- **Record extracts**:
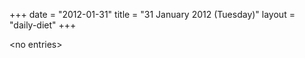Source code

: +++
date = "2012-01-31"
title = "31 January 2012 (Tuesday)"
layout = "daily-diet"
+++


\<no entries\>

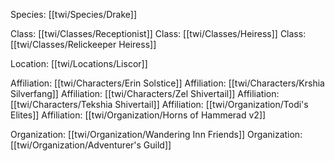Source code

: Species: [[twi/Species/Drake]]

Class: [[twi/Classes/Receptionist]]
Class: [[twi/Classes/Heiress]]
Class: [[twi/Classes/Relickeeper Heiress]]

Location: [[twi/Locations/Liscor]]

Affiliation: [[twi/Characters/Erin Solstice]]
Affiliation: [[twi/Characters/Krshia Silverfang]]
Affiliation: [[twi/Characters/Zel Shivertail]]
Affiliation: [[twi/Characters/Tekshia Shivertail]]
Affiliation: [[twi/Organization/Todi's Elites]]
Affiliation: [[twi/Organization/Horns of Hammerad v2]]

Organization: [[twi/Organization/Wandering Inn Friends]]
Organization: [[twi/Organization/Adventurer's Guild]]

- **What is needed**: Print, from the entries above, the line with "Class: [[twi/Classes/Relickeeper Heiress]]", the line with "Organization: [[twi/Organization/Wandering Inn" and all lines between them, exactly and with nothing else.

- **Result of the exercise**:
Class: [[twi/Classes/Relickeeper Heiress]]

Location: [[twi/Locations/Liscor]]

Affiliation: [[twi/Characters/Erin Solstice]]
Affiliation: [[twi/Characters/Krshia Silverfang]]
Affiliation: [[twi/Characters/Zel Shivertail]]
Affiliation: [[twi/Characters/Tekshia Shivertail]]
Affiliation: [[twi/Organization/Todi's Elites]]
Affiliation: [[twi/Organization/Horns of Hammerad v2]]

Organization: [[twi/Organization/Wandering Inn Friends]]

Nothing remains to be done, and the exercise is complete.